[Python-3000] PEP 3138- String representation in Python 3000

Tue May 20 00:27:46 CEST 2008

Guido van Rossum writes:

 > Hm, Martin is pretty convincing here. Before we go ahead and accept
 > .transform() and friends (by whatever name) we should look for
 > convincing use cases where the transformation is typically given by
 > some other input, rather than hard-coded in the app. (And cases where
 > there are two or three possibilities from a fixed menu don't count --
 > so that would rule out Content-transfer-encoding.)

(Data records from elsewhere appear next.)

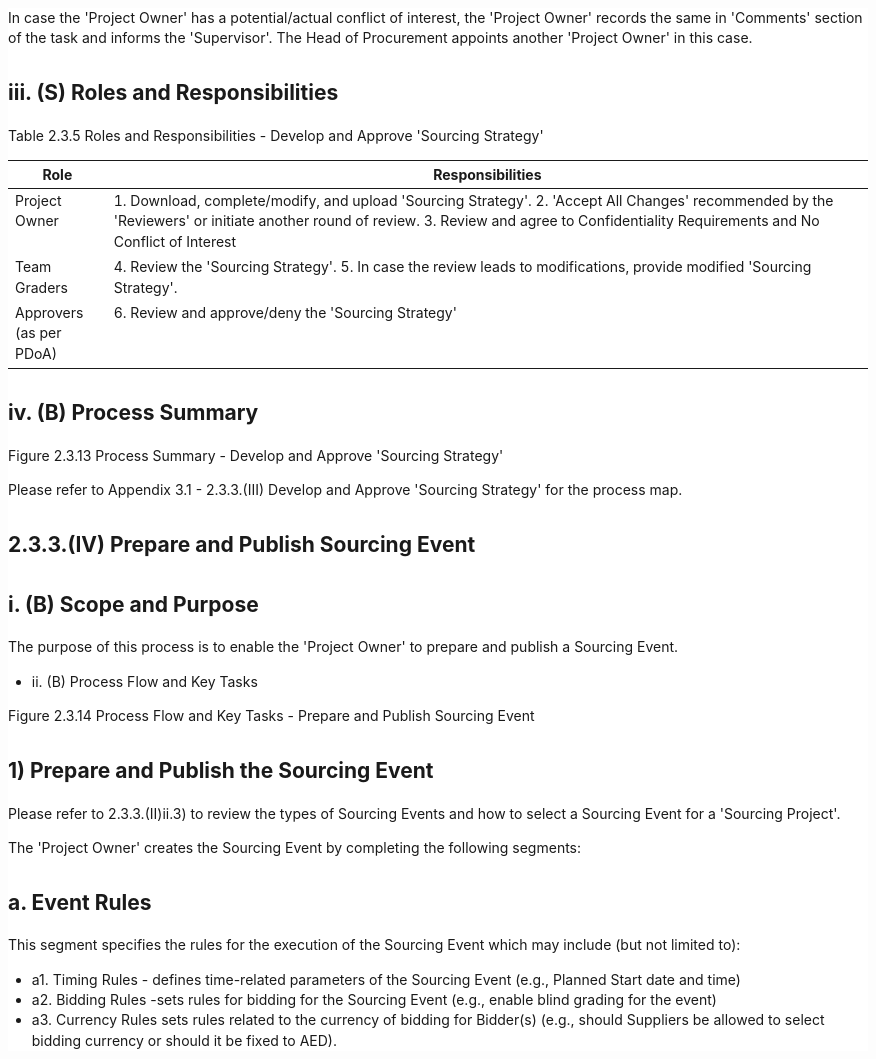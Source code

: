 In  case  the  'Project  Owner'  has  a  potential/actual  conflict  of  interest,  the  'Project  Owner' records the same in 'Comments' section of the task and informs the 'Supervisor'. The Head of Procurement appoints another 'Project Owner' in this case.

## iii. (S) Roles and Responsibilities

Table 2.3.5 Roles and Responsibilities - Develop and Approve 'Sourcing Strategy'

| Role                    | Responsibilities                                                                                                                                                                                                                          |
|-------------------------|-------------------------------------------------------------------------------------------------------------------------------------------------------------------------------------------------------------------------------------------|
| Project Owner           | 1. Download, complete/modify, and upload 'Sourcing Strategy'. 2. 'Accept All Changes' recommended by the 'Reviewers' or initiate another round of review. 3. Review and agree to Confidentiality Requirements and No Conflict of Interest |
| Team Graders            | 4. Review the 'Sourcing Strategy'. 5. In case the review leads to modifications, provide modified 'Sourcing Strategy'.                                                                                                                    |
| Approvers (as per PDoA) | 6. Review and approve/deny the 'Sourcing Strategy'                                                                                                                                                                                        |

## iv. (B) Process Summary

Figure 2.3.13 Process Summary - Develop and Approve 'Sourcing Strategy'

Please refer to Appendix 3.1 - 2.3.3.(III) Develop and Approve 'Sourcing Strategy' for the process map.

## 2.3.3.(IV) Prepare and Publish Sourcing Event

## i. (B) Scope and Purpose

The purpose of this process is to enable the 'Project Owner' to prepare and publish a Sourcing Event.

- ii. (B) Process Flow and Key Tasks

Figure 2.3.14 Process Flow and Key Tasks - Prepare and Publish Sourcing Event

## 1) Prepare and Publish the Sourcing Event

Please refer to 2.3.3.(II)ii.3) to review the types of Sourcing Events and how to select a Sourcing Event for a 'Sourcing Project'.

The 'Project Owner' creates the Sourcing Event by completing the following segments:

## a. Event Rules

This segment specifies the rules for the execution of the Sourcing Event which may include (but not limited to):

- a1. Timing Rules -  defines  time-related  parameters of the  Sourcing  Event (e.g.,  Planned Start date and time)
- a2. Bidding Rules -sets rules for bidding for the Sourcing Event (e.g., enable blind grading for the event)
- a3. Currency Rules sets rules related to the currency of bidding for Bidder(s) (e.g., should Suppliers be allowed to select bidding currency or should it be fixed to AED).
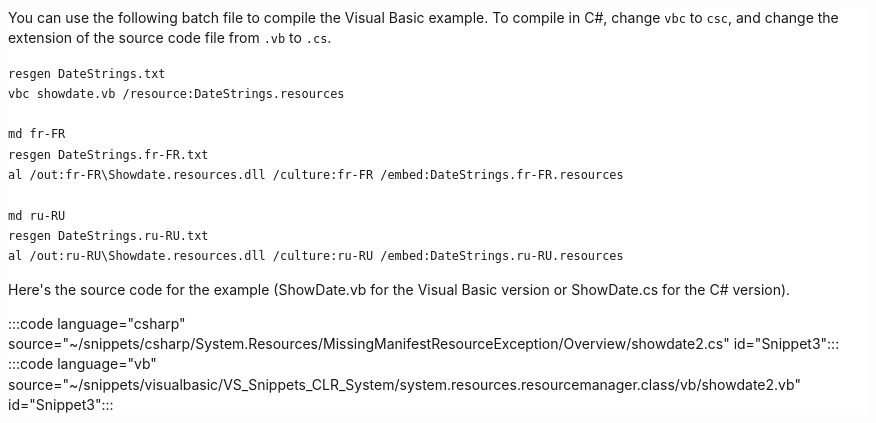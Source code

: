 You can use the following batch file to compile the Visual Basic example. To compile in C#, change `vbc` to `csc`, and change the extension of the source code file from `.vb` to `.cs`.

```
resgen DateStrings.txt
vbc showdate.vb /resource:DateStrings.resources

md fr-FR
resgen DateStrings.fr-FR.txt
al /out:fr-FR\Showdate.resources.dll /culture:fr-FR /embed:DateStrings.fr-FR.resources

md ru-RU
resgen DateStrings.ru-RU.txt
al /out:ru-RU\Showdate.resources.dll /culture:ru-RU /embed:DateStrings.ru-RU.resources
```

Here's the source code for the example (ShowDate.vb for the Visual Basic version or ShowDate.cs for the C# version).

:::code language="csharp" source="~/snippets/csharp/System.Resources/MissingManifestResourceException/Overview/showdate2.cs" id="Snippet3":::
:::code language="vb" source="~/snippets/visualbasic/VS_Snippets_CLR_System/system.resources.resourcemanager.class/vb/showdate2.vb" id="Snippet3":::

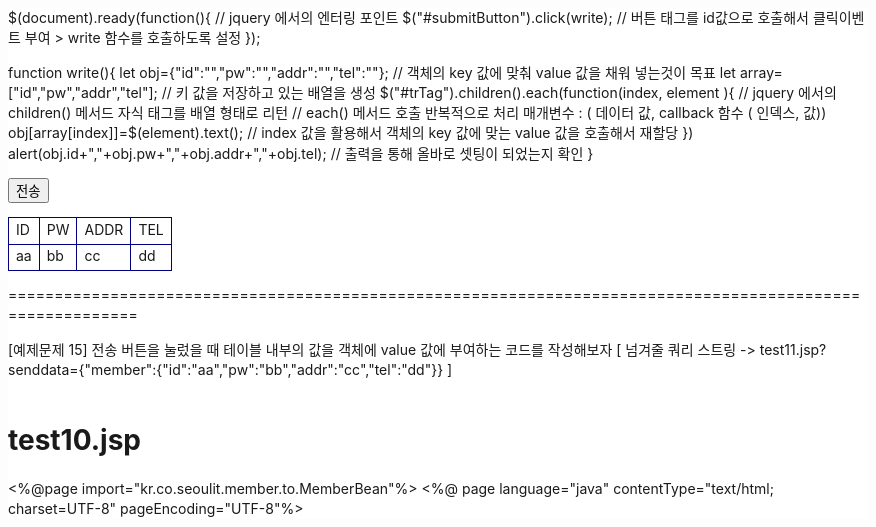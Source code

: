 $(document).ready(function(){  //  jquery 에서의 엔터링 포인트
	$("#submitButton").click(write); // 버튼 태그를 id값으로 호출해서 클릭이벤트 부여  > write 함수를 호출하도록 설정
});

function write(){
	let obj={"id":"","pw":"","addr":"","tel":""}; // 객체의 key 값에 맞춰 value 값을 채워 넣는것이 목표
	let array=["id","pw","addr","tel"]; // 키 값을 저장하고 있는 배열을 생성
	$("#trTag").children().each(function(index, element ){ 
		//  jquery 에서의 children() 메서드 자식 태그를 배열 형태로 리턴 
		//  each() 메서드 호출 반복적으로 처리 매개변수 : ( 데이터 값, callback 함수 ( 인덱스, 값)) 
		obj[array[index]]=$(element).text(); // index 값을 활용해서 객체의 key 값에 맞는 value 값을 호출해서 재할당
	})
	alert(obj.id+","+obj.pw+","+obj.addr+","+obj.tel); // 출력을 통해 올바로 셋팅이 되었는지 확인
}

</script>
</head>
<body>
	<button type="button" id="submitButton">전송</button>
<table>
	<tr><td>ID</td><td>PW</td><td>ADDR</td><td>TEL</td></tr>
	<tr id="trTag"><td>aa</td><td>bb</td><td>cc</td><td>dd</td></tr>
</table>
</body>
</html>



==========================================================================================================

[예제문제 15] 전송 버튼을 눌렀을 때 테이블 내부의 값을 객체에 value 값에 부여하는 코드를 작성해보자 
[ 넘겨줄 쿼리 스트링 ->  test11.jsp?senddata={"member":{"id":"aa","pw":"bb","addr":"cc","tel":"dd"}} ]

test10.jsp
=========
<%@page import="kr.co.seoulit.member.to.MemberBean"%>
<%@ page language="java" contentType="text/html; charset=UTF-8"
pageEncoding="UTF-8"%>
<!DOCTYPE html>
<html>
<head>
<meta charset="UTF-8">
<title>Insert title here</title>
<style>
td { border:1px solid navy; }
</style>
<script src="https://code.jquery.com/jquery-1.10.2.js"></script>
<script>

$(document).ready(function(){  //  jquery 에서의 엔터링 포인트
	$("#submitButton").click(write); // 버튼 태그를 id값으로 호출해서 클릭이벤트 부여  > write 함수를 호출하도록 설정
});

function write(){
	let obj={"id":"","pw":"","addr":"","tel":""}; // 객체의 key 값에 맞춰 value 값을 채워 넣는것이 목표
	//let array=["id","pw","addr","tel"]; // 키 값을 저장하고 있는 배열을 생성
	let array=Obj.keys(obj); // 자바스크립트 배열객체의 key() 메서드 호출  키값들을 배열로 리턴
	$("#trTag").children().each(function(index, element ){ 
		//  jquery 에서의 children() 메서드 자식 태그를 배열 형태로 리턴 
		//  each() 메서드 호출 반복적으로 처리 매개변수 : ( 데이터 값, callback 함수 ( 인덱스, 값)) 
		obj[array[index]]=$(element).text(); // index 값을 활용해서 객체의 key 값에 맞는 value 값을 호출해서 재할당
	})
	// alert(obj.id+","+obj.pw+","+obj.addr+","+obj.tel); // 출력을 통해 올바로 셋팅이 되었는지 확인
	let obj2={"member": obj};  // 새로운 객체를 생성해서 위에서 셋팅한 객체를 담음
	let str=JSON.stringify(obj2);  // 자바 스크립트의 내장 객체 JSON의 stringify()를 이용해서 문자열로 변환
	let strEncode=encodeURIComponent(str); // 특수문자나 한글을 올바르게 전달하기 위해 인코딩	
	location.href='test11.jsp?senddata='+strEncode;  // 자바스크립트 페이지 이동 [ location.href='주소값' ]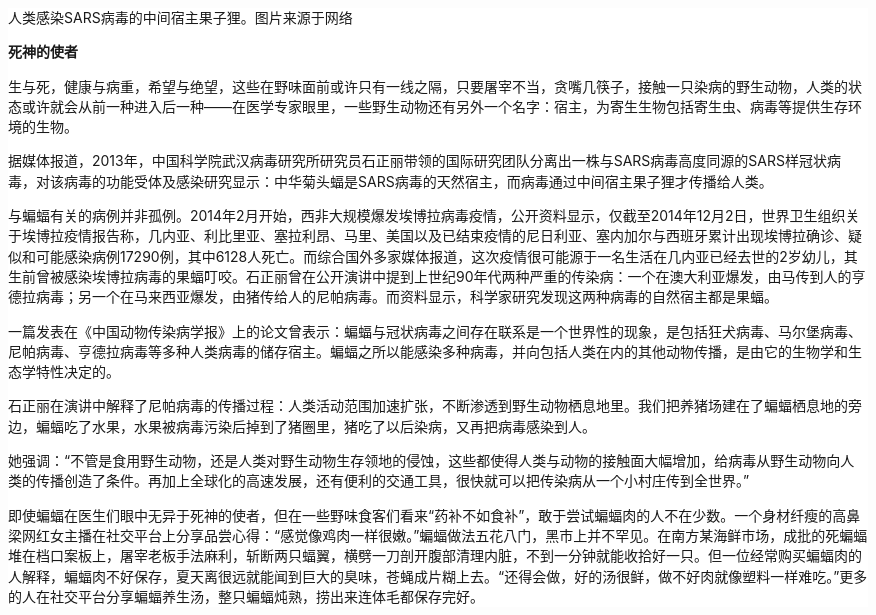 人类感染SARS病毒的中间宿主果子狸。图片来源于网络

**死神的使者**

  

  

生与死，健康与病重，希望与绝望，这些在野味面前或许只有一线之隔，只要屠宰不当，贪嘴几筷子，接触一只染病的野生动物，人类的状态或许就会从前一种进入后一种——在医学专家眼里，一些野生动物还有另外一个名字：宿主，为寄生生物包括寄生虫、病毒等提供生存环境的生物。

  

据媒体报道，2013年，中国科学院武汉病毒研究所研究员石正丽带领的国际研究团队分离出一株与SARS病毒高度同源的SARS样冠状病毒，对该病毒的功能受体及感染研究显示：中华菊头蝠是SARS病毒的天然宿主，而病毒通过中间宿主果子狸才传播给人类。

  

与蝙蝠有关的病例并非孤例。2014年2月开始，西非大规模爆发埃博拉病毒疫情，公开资料显示，仅截至2014年12月2日，世界卫生组织关于埃博拉疫情报告称，几内亚、利比里亚、塞拉利昂、马里、美国以及已结束疫情的尼日利亚、塞内加尔与西班牙累计出现埃博拉确诊、疑似和可能感染病例17290例，其中6128人死亡。而综合国外多家媒体报道，这次疫情很可能源于一名生活在几内亚已经去世的2岁幼儿，其生前曾被感染埃博拉病毒的果蝠叮咬。石正丽曾在公开演讲中提到上世纪90年代两种严重的传染病：一个在澳大利亚爆发，由马传到人的亨德拉病毒；另一个在马来西亚爆发，由猪传给人的尼帕病毒。而资料显示，科学家研究发现这两种病毒的自然宿主都是果蝠。

  

一篇发表在《中国动物传染病学报》上的论文曾表示：蝙蝠与冠状病毒之间存在联系是一个世界性的现象，是包括狂犬病毒、马尔堡病毒、尼帕病毒、亨德拉病毒等多种人类病毒的储存宿主。蝙蝠之所以能感染多种病毒，并向包括人类在内的其他动物传播，是由它的生物学和生态学特性决定的。

  

石正丽在演讲中解释了尼帕病毒的传播过程：人类活动范围加速扩张，不断渗透到野生动物栖息地里。我们把养猪场建在了蝙蝠栖息地的旁边，蝙蝠吃了水果，水果被病毒污染后掉到了猪圈里，猪吃了以后染病，又再把病毒感染到人。

  

她强调：“不管是食用野生动物，还是人类对野生动物生存领地的侵蚀，这些都使得人类与动物的接触面大幅增加，给病毒从野生动物向人类的传播创造了条件。再加上全球化的高速发展，还有便利的交通工具，很快就可以把传染病从一个小村庄传到全世界。”

  

即使蝙蝠在医生们眼中无异于死神的使者，但在一些野味食客们看来“药补不如食补”，敢于尝试蝙蝠肉的人不在少数。一个身材纤瘦的高鼻梁网红女主播在社交平台上分享品尝心得：“感觉像鸡肉一样很嫩。”蝙蝠做法五花八门，黑市上并不罕见。在南方某海鲜市场，成批的死蝙蝠堆在档口案板上，屠宰老板手法麻利，斩断两只蝠翼，横劈一刀剖开腹部清理内脏，不到一分钟就能收拾好一只。但一位经常购买蝙蝠肉的人解释，蝙蝠肉不好保存，夏天离很远就能闻到巨大的臭味，苍蝇成片糊上去。“还得会做，好的汤很鲜，做不好肉就像塑料一样难吃。”更多的人在社交平台分享蝙蝠养生汤，整只蝙蝠炖熟，捞出来连体毛都保存完好。

  
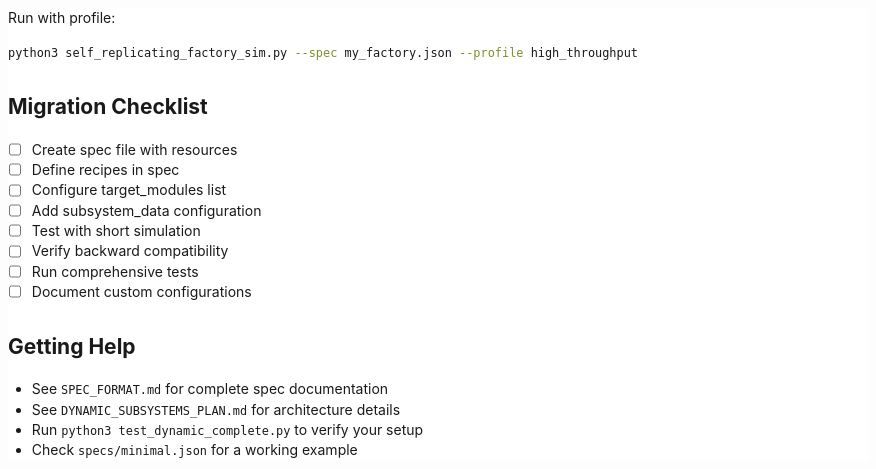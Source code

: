 Run with profile:
```bash
python3 self_replicating_factory_sim.py --spec my_factory.json --profile high_throughput
```

## Migration Checklist

- [ ] Create spec file with resources
- [ ] Define recipes in spec
- [ ] Configure target_modules list
- [ ] Add subsystem_data configuration
- [ ] Test with short simulation
- [ ] Verify backward compatibility
- [ ] Run comprehensive tests
- [ ] Document custom configurations

## Getting Help

- See `SPEC_FORMAT.md` for complete spec documentation
- See `DYNAMIC_SUBSYSTEMS_PLAN.md` for architecture details
- Run `python3 test_dynamic_complete.py` to verify your setup
- Check `specs/minimal.json` for a working example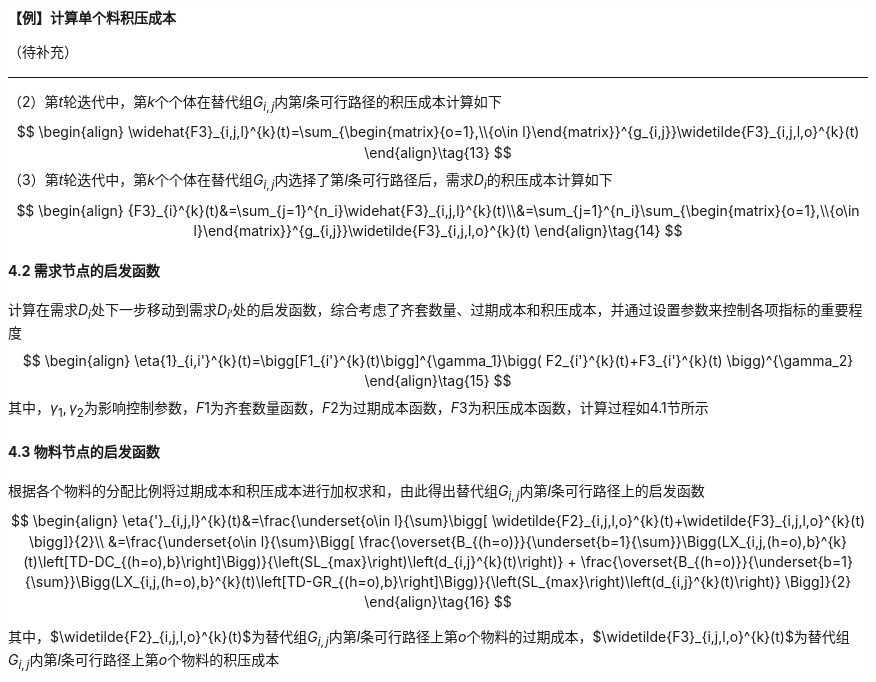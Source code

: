   

  **【例】计算单个料积压成本**

  （待补充）

-----

  

  （2）第$t$轮迭代中，第$k$个个体在替代组$G_{i,j}$内第$l$条可行路径的积压成本计算如下
$$
  \begin{align}
  \widehat{F3}_{i,j,l}^{k}(t)=\sum_{\begin{matrix}{o=1},\\{o\in l}\end{matrix}}^{g_{i,j}}\widetilde{F3}_{i,j,l,o}^{k}(t)
  \end{align}\tag{13}
$$
  （3）第$t$轮迭代中，第$k$个个体在替代组$G_{i,j}$内选择了第$l$条可行路径后，需求$D_i$的积压成本计算如下
$$
  \begin{align}
  {F3}_{i}^{k}(t)&=\sum_{j=1}^{n_i}\widehat{F3}_{i,j,l}^{k}(t)\\&=\sum_{j=1}^{n_i}\sum_{\begin{matrix}{o=1},\\{o\in l}\end{matrix}}^{g_{i,j}}\widetilde{F3}_{i,j,l,o}^{k}(t)
  \end{align}\tag{14}
$$

#### 4.2 需求节点的启发函数

计算在需求$D_i$处下一步移动到需求$D_{i'}$处的启发函数，综合考虑了齐套数量、过期成本和积压成本，并通过设置参数来控制各项指标的重要程度
$$
\begin{align}
\eta{1}_{i,i'}^{k}(t)=\bigg[F1_{i'}^{k}(t)\bigg]^{\gamma_1}\bigg( F2_{i'}^{k}(t)+F3_{i'}^{k}(t) \bigg)^{\gamma_2}
\end{align}\tag{15}
$$
其中，$\gamma_1,\gamma_2$为影响控制参数，$F1$为齐套数量函数，$F2$为过期成本函数，$F3$为积压成本函数，计算过程如4.1节所示



#### 4.3 物料节点的启发函数

根据各个物料的分配比例将过期成本和积压成本进行加权求和，由此得出替代组$G_{i,j}$内第$l$条可行路径上的启发函数
$$
\begin{align}
\eta{'}_{i,j,l}^{k}(t)&=\frac{\underset{o\in l}{\sum}\bigg[ \widetilde{F2}_{i,j,l,o}^{k}(t)+\widetilde{F3}_{i,j,l,o}^{k}(t) \bigg]}{2}\\
&=\frac{\underset{o\in l}{\sum}\Bigg[ \frac{\overset{B_{(h=o)}}{\underset{b=1}{\sum}}\Bigg(LX_{i,j,(h=o),b}^{k}(t)\left[TD-DC_{(h=o),b}\right]\Bigg)}{\left(SL_{max}\right)\left(d_{i,j}^{k}(t)\right)} + \frac{\overset{B_{(h=o)}}{\underset{b=1}{\sum}}\Bigg(LX_{i,j,(h=o),b}^{k}(t)\left[TD-GR_{(h=o),b}\right]\Bigg)}{\left(SL_{max}\right)\left(d_{i,j}^{k}(t)\right)} \Bigg]}{2}
\end{align}\tag{16}
$$


其中，$\widetilde{F2}_{i,j,l,o}^{k}(t)$为替代组$G_{i,j}$内第$l$条可行路径上第$o$个物料的过期成本，$\widetilde{F3}_{i,j,l,o}^{k}(t)$为替代组$G_{i,j}$内第$l$条可行路径上第$o$个物料的积压成本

I don't understand the motivation for this restriction.  I think we do
not want to share names across categories, so the size of any given
category is not important, it's the whole registry that is useful.  If
people want to filter on category, the registry entries could be given
a 'category' attribute.

Aside from that, the kind of application I have in mind is indeed
something like the email module and its clients (like Mailman).
Things like

language_charset_map = { 'japanese' : 'iso-2022-jp',
                         'english' : 'iso-8859-1',
                         'russian' : 'koi8-r',
                         ... }

charset_transfer_encoding_map = { 'iso-2022-jp' : 'base64',
                                  'iso-8859-1' : 'quoted-printable',
                                  'koi8-r' : 'base64',
                                  ... }

mime_type_compression_map = { 'text/plain' : None,
                              'img/bmp' : 'gzip',
                              ... }

with the almost obvious definition of transform_mime_body().

This kind of table is often given in a file accessed by non-Python-
programmers.  For example, for encodings that are not mostly ASCII,
gzipped base64 may be a very economical way to transmit (and store) a
text part.  However, a non-English list that transmits a lot of code
might prefer quoted-printable to allow the code to be analyzed by some
kind of robot (obviously a legacy app!), and many lists will have
strong preferences between UTF-8 and a legacy encoding.  Japanese
companies often have corporate encodings containing characters not
available in JIS (and sometimes not in Unicode).  A list dedicated to
image processing may want to add image/* formats that haven't yet been
registered with the IANA, etc.

On the Mailman lists it is a FAQ that people don't understand the
difference between 'None' and None.  I don't think we can avoid None,
True, and False, but for many Mailman admins the difference between
'gzip' and Compressors.gzip.compress is non-obvious and annoying.
Giving string names to all these transforms would make the
administration interface perceptibly more regular.

On the other hand, suppose we have a web interface for configuration
so that the admins don't ever see the difference between a codec
registry key and a Python identifier.  Do we want to expose all the
possible compressors, codecs, transfer encodings, and what not in the
module that provides the configuration UI so that the list of names
can be provided?  How does the web interface avoid needing to know all
of those in advance?  How does the web interface know which functions
are which (eg, compressor v. decompressor)?

Of course the same questions apply to a registry, but as functionality
(answers to those questions) is added to the registry, the changes
needed to take advantage of it are much more localized and less
invasive than, say, requiring "compressors" to provide "compress" and
"uncompress" functions or methods, and a standard set of options.

The main thing that I sympathize with in Martin's post is the issue of
options to transforms, but it seems to me that keyword arguments deal
with that clearly and flexibly.